A twist on traditional enchiladas, these Healthy Green Chickpea Enchiladas are filled with chickpeas, corn, and tomatoes, and baked in a creamy spinach sauce until the sauce thickens and the meal is delicious!
In a large skillet, heat oil over medium heat. Once oil is hot, add onion, and cook until onion begins to brown on all edges, about 10-15 minutes. Add Ro-tel, chickpeas, corn, oregano, and black pepper. Continue to cook, stirring often, about 5-6 minutes or until all liquid from tomatoes has evaporated. Remove from heat.
In a blender or food processor, puree the vegetable broth, water, sour cream, spinach, chiles, and scallions.
Preheat oven to 400° F. Grease a 9×13 baking dish. Lightly cover bottom of the dish with 3/4 cup of the sauce.

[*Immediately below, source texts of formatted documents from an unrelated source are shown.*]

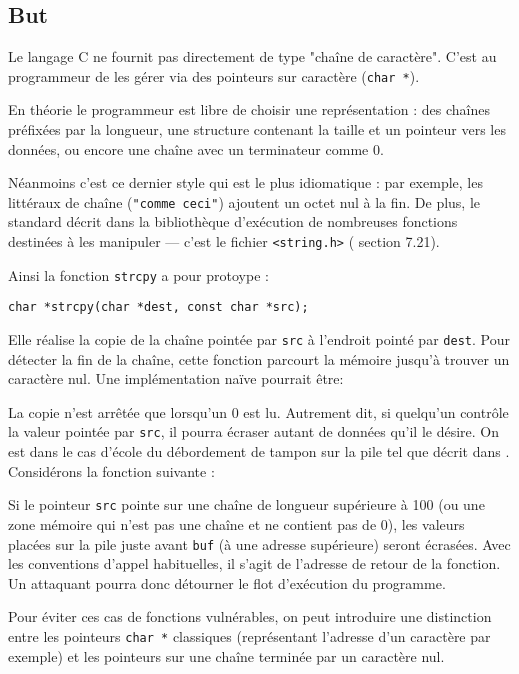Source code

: \subsection{But}

Le langage C ne fournit pas directement de type "chaîne de caractère". C'est au
programmeur de les gérer via des pointeurs sur caractère (\texttt{char *}).

En théorie le programmeur est libre de choisir une représentation : des chaînes
préfixées par la longueur, une structure contenant la taille et un pointeur vers
les données, ou encore une chaîne avec un terminateur comme 0.

Néanmoins c'est ce dernier style qui est le plus idiomatique : par exemple, les
littéraux de chaîne (\texttt{"comme ceci"}) ajoutent un octet nul à la fin. De
plus, le standard décrit dans la bibliothèque d'exécution de nombreuses
fonctions destinées à les manipuler --- c'est le fichier
\texttt{\textless{}string.h\textgreater{}} (\cite{AnsiC} section 7.21).

Ainsi la fonction \texttt{strcpy} a pour protoype :

\begin{Verbatim}
char *strcpy(char *dest, const char *src);
\end{Verbatim}

Elle réalise la copie de la chaîne pointée par \texttt{src} à l'endroit pointé
par \texttt{dest}. Pour détecter la fin de la chaîne, cette fonction parcourt la
mémoire jusqu'à trouver un caractère nul. Une implémentation naïve pourrait être:


La copie n'est arrêtée que lorsqu'un 0 est lu. Autrement dit, si quelqu'un
contrôle la valeur pointée par \texttt{src}, il pourra écraser autant de données
qu'il le désire. On est dans le cas d'école du débordement de tampon sur la pile
tel que décrit dans \cite{SmashingTheStack}. Considérons la fonction suivante :


Si le pointeur \texttt{src} pointe sur une chaîne de longueur supérieure à 100
(ou une zone mémoire qui n'est pas une chaîne et ne contient pas de 0), les
valeurs placées sur la pile juste avant \texttt{buf} (à une adresse supérieure)
seront écrasées. Avec les conventions d'appel habituelles, il s'agit de
l'adresse de retour de la fonction. Un attaquant pourra donc détourner le flot
d'exécution du programme.

Pour éviter ces cas de fonctions vulnérables, on peut introduire une distinction
entre les pointeurs \texttt{char *} classiques (représentant l'adresse d'un
caractère par exemple) et les pointeurs sur une chaîne terminée par un caractère
nul.

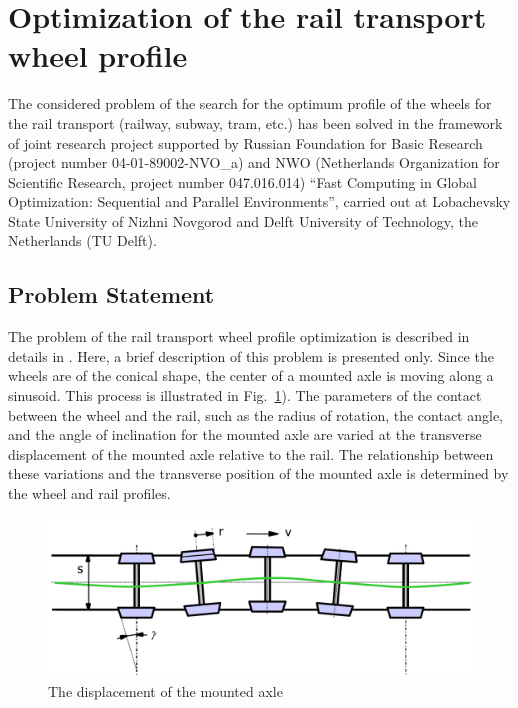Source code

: \section{Optimization of the rail transport wheel profile}

The considered problem of the search for the optimum profile of the wheels for the rail transport (railway, subway, tram, etc.) has been solved in the framework of joint research project supported by Russian Foundation for Basic Research (project number 04-01-89002-NVO\_a) and NWO (Netherlands Organization for Scientific Research, project number 047.016.014)  ``Fast Computing in Global Optimization: Sequential and Parallel Environments'', carried out at Lobachevsky State University of Nizhni Novgorod and Delft University of Technology, the Netherlands (TU Delft).

\subsection{Problem Statement}

The problem of the rail transport wheel profile optimization is described in details in \cite{8_Markine2005,8_Markine2007}. Here, a brief description of this problem is presented only. Since the wheels are of the conical shape, the center of a mounted axle is moving along a sinusoid. This process is illustrated in Fig.~\ref{8_fig_1}). The parameters of the contact between the wheel and the rail, such as the radius of rotation, the contact angle, and the angle of inclination for the mounted axle are varied at the transverse displacement of the mounted axle relative to the rail. The relationship between these variations and the transverse position of the mounted axle is determined by the wheel and rail profiles.

\begin{figure}[t]
\includegraphics[width=0.9\linewidth]{figures/8_1.png}
\caption{The displacement of the mounted axle}
\label{8_fig_1}     
\end{figure}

To make tortillas more pliable and easy to roll, heat them by wrapping the stack of them in aluminum foil and placing them in the preheating oven for 5-7 minutes or by microwaving them covered with a wet paper towel for 30 seconds.
Stir ¼ cup of cheese into the chickpea mixture. Add 1/3 cup of filling to one end of each tortilla and roll up or fold in half placing each one seam side down in the prepared casserole dish.
Pour spinach sauce evenly over enchiladas. It will be very liquidy, but don't worry, it thickens as it cooks. Sprinkle remaining ¼ cup of cheese over the enchiladas. Bake for about 25-30 minutes until bubbly all over. Allow to cool for five minutes before serving.